En seis días, el Papa recorrió Canadá, tocando las periferias del corazón y las periferias geográficas, llegando hasta el borde del Círculo Polar Ártico, donde vive la mayor comunidad inuit del planeta. En Iqaluit se reunió con antiguos alumnos de los internados en una de las cuatro escuelas primarias: las terribles instalaciones creadas para reeducar a los indígenas arrancados de sus familias, lugares de atrocidades y violencia. Francisco entró en una sala de esta instalación, que se asemeja a una gran caja blanca, con ojos de buey distribuidos en las paredes frontales y salientes.

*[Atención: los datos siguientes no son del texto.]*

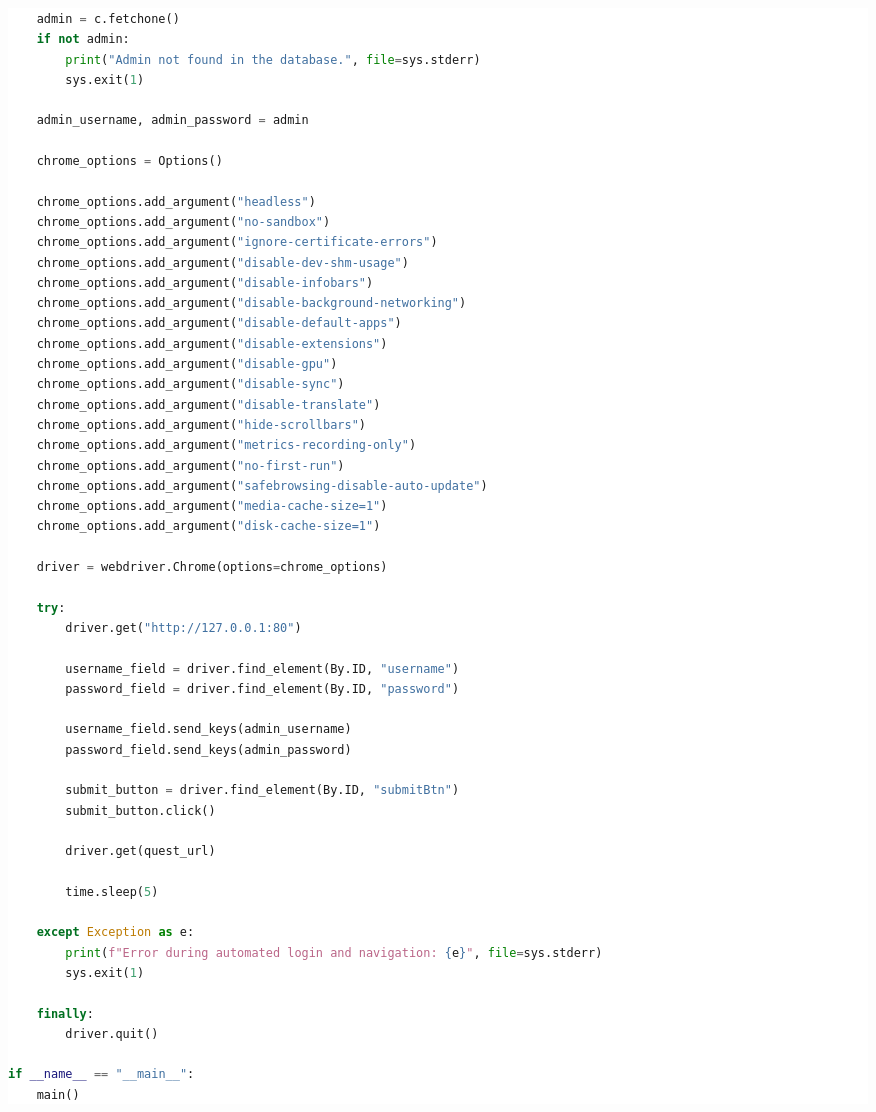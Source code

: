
 ```py
	admin = c.fetchone()
	if not admin:
		print("Admin not found in the database.", file=sys.stderr)
		sys.exit(1)

	admin_username, admin_password = admin

	chrome_options = Options()

	chrome_options.add_argument("headless")
	chrome_options.add_argument("no-sandbox")
	chrome_options.add_argument("ignore-certificate-errors")
	chrome_options.add_argument("disable-dev-shm-usage")
	chrome_options.add_argument("disable-infobars")
	chrome_options.add_argument("disable-background-networking")
	chrome_options.add_argument("disable-default-apps")
	chrome_options.add_argument("disable-extensions")
	chrome_options.add_argument("disable-gpu")
	chrome_options.add_argument("disable-sync")
	chrome_options.add_argument("disable-translate")
	chrome_options.add_argument("hide-scrollbars")
	chrome_options.add_argument("metrics-recording-only")
	chrome_options.add_argument("no-first-run")
	chrome_options.add_argument("safebrowsing-disable-auto-update")
	chrome_options.add_argument("media-cache-size=1")
	chrome_options.add_argument("disk-cache-size=1")

	driver = webdriver.Chrome(options=chrome_options)

	try:
		driver.get("http://127.0.0.1:80")

		username_field = driver.find_element(By.ID, "username")
		password_field = driver.find_element(By.ID, "password")

		username_field.send_keys(admin_username)
		password_field.send_keys(admin_password)

		submit_button = driver.find_element(By.ID, "submitBtn")
		submit_button.click()

		driver.get(quest_url)

		time.sleep(5)

	except Exception as e:
		print(f"Error during automated login and navigation: {e}", file=sys.stderr)
		sys.exit(1)

	finally:
		driver.quit()

if __name__ == "__main__":
	main()

```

Entró en silencio; le esperaban unas decenas de personas, dispuestas en varias filas, en círculo. La mayoría eran ancianos, vestidos con sencillez, algunos con ropas tradicionales. Las manos cruzadas por los años se dirigieron a sus rostros. En los rostros inmóviles, casi inexpresivos, fijos con su mirada en el Sucesor de Pedro, las lágrimas cayeron lentamente. En esa instantánea -repetida muchas veces durante el viaje- hay mucho más que una sola vida, hay el grito ahogado de un pueblo. Hombres y mujeres que, también por culpa de los católicos, han vivido horrores y que en ese encuentro se vieron reconocidos, tocados, abrazados, amados. Lágrimas que dibujaron abismos, sufrimientos, esperanzas ante las que sólo se puede callar, abrir los brazos, acoger.

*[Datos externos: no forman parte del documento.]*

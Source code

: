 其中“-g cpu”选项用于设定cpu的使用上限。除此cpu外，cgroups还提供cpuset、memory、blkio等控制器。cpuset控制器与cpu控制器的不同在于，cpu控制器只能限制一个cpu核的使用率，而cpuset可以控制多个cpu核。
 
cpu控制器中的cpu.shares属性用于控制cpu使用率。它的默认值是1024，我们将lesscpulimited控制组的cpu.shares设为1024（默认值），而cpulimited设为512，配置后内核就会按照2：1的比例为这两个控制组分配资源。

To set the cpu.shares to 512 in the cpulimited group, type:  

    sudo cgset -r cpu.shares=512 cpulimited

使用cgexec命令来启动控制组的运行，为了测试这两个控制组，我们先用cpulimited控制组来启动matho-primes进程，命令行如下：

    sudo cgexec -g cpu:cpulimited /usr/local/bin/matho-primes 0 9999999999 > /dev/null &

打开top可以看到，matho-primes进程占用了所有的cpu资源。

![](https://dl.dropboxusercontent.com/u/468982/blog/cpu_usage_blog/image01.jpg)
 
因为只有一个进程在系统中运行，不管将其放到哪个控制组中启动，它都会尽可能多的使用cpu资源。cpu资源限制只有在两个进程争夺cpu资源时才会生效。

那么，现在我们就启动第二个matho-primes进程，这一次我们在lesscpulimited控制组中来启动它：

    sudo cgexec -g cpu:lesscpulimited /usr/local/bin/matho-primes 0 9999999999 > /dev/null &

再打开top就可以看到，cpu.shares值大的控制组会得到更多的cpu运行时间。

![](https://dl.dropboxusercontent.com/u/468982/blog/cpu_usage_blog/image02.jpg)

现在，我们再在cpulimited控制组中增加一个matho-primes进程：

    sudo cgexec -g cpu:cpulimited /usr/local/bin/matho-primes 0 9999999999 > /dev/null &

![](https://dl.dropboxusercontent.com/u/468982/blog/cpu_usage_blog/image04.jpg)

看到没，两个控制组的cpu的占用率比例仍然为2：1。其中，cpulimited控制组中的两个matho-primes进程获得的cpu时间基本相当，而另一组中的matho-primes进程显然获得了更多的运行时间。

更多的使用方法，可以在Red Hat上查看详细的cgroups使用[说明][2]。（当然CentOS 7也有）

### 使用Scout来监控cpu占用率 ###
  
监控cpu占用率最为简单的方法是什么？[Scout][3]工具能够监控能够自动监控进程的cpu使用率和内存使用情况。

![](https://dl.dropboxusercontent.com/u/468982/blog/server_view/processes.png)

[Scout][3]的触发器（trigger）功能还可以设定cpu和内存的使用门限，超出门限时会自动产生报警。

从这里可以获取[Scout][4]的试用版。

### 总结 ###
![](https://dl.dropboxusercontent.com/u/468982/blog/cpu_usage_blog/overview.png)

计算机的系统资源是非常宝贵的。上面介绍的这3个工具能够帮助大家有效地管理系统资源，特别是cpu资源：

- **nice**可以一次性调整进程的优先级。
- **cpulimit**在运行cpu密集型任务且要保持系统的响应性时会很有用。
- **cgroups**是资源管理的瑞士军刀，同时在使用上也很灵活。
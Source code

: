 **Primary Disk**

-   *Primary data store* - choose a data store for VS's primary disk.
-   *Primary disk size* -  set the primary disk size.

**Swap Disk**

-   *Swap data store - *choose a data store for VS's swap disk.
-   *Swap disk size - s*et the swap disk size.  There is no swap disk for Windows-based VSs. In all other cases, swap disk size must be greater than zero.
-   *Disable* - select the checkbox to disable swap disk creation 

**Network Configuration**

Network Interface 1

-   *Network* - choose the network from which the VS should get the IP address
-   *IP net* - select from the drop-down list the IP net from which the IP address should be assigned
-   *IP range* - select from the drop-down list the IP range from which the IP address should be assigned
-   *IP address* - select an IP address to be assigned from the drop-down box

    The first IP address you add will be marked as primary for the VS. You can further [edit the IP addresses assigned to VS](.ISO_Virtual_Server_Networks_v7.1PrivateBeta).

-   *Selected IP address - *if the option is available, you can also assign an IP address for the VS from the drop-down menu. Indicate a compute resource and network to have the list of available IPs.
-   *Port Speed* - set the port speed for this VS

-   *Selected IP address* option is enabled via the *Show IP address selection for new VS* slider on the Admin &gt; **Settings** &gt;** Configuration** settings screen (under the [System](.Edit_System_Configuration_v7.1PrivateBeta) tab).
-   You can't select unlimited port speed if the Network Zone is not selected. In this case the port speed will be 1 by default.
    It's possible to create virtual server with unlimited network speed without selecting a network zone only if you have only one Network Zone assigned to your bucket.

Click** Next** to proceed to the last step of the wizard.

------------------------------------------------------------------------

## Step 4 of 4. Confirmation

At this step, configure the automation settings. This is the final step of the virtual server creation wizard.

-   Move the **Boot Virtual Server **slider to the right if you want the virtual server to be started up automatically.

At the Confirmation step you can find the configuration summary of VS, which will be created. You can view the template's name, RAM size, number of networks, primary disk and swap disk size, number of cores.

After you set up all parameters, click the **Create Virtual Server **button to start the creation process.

En los días de la visita apostólica, el Papa ha indicado un camino de reconciliación y sanación, como lo hizo en los últimos meses en el Vaticano cuando recibió a representantes de los pueblos indígenas de las Primeras Naciones, Inuit y Métis. Ha iniciado un proceso, un horizonte que hay que construir y alimentar. La presencia del Papa fue una "bendición y un regalo", dijo el jefe Wilton Littlechild, subrayando que ahora "empieza el trabajo". Littlechild es el jefe indígena que sobrevivió a los internados, ahora de 78 años, y que regaló al Papa un tocado indio en la reunión en Bear Park Pow-Wow Grounds, Maskwacis.
Una fotografía extraordinaria, la del pontífice con las plumas de águila, pero la instantánea del corazón es varios fotogramas antes: cuando este gesto de compartir se hizo posible, y para entenderlo hay que darle la vuelta completamente a la escena. Llegó a ese don que indica el reconocimiento -que le costó a Littlechild un esfuerzo físico considerable, ya que normalmente se ve obligado a caminar con la ayuda de muletas o a desplazarse en silla de ruedas: en su lugar, caminó unos metros solo, subiendo las escaleras para llegar al escenario en el que era Papa- porque los nativos volvieron a abrir su corazón y sus oídos al Anuncio, a la realidad de una Iglesia viva, diferente de la que les humillaba y aplastaba.
El horror se imprimió en la larga pancarta roja con los nombres de las víctimas de los internados escritos en ella, mostrada al Papa, mientras el sonido de los tambores atravesaba los cuerpos y se fundía con el latido del corazón de todos. Inolvidable fue la imagen de dolor, emoción y rabia de Si Pih Ko, de pie frente al Papa, con la multitud admirada a su alrededor y la indecisión de los hombres de seguridad mientras entonaba, fuera de programa, una canción que en sus sonidos recordaba al himno canadiense.
A continuación, el Papa se sentó en una silla de ruedas ante el silencio del lago de Santa Ana, un lugar muy querido por los nativos, al que peregrinan miles de personas cada año. Y donde, mientras Francisco hablaba, las manos de los abuelos estrechaban las de los más jóvenes para apoyarse mutuamente.
Imágenes de sufrimiento, de orgullo, de pasión, de identidad, de danzas, de silencio, de oración y de lágrimas han acompañado, por tanto, esta peregrinación penitencial, que inicia una nueva perspectiva y asigna tareas y objetivos a las personas y a las instituciones, pero que también representa una oportunidad para toda la humanidad, para todos nosotros, de recorrer caminos de reparto y de fraternidad, de escuchar y de mirar.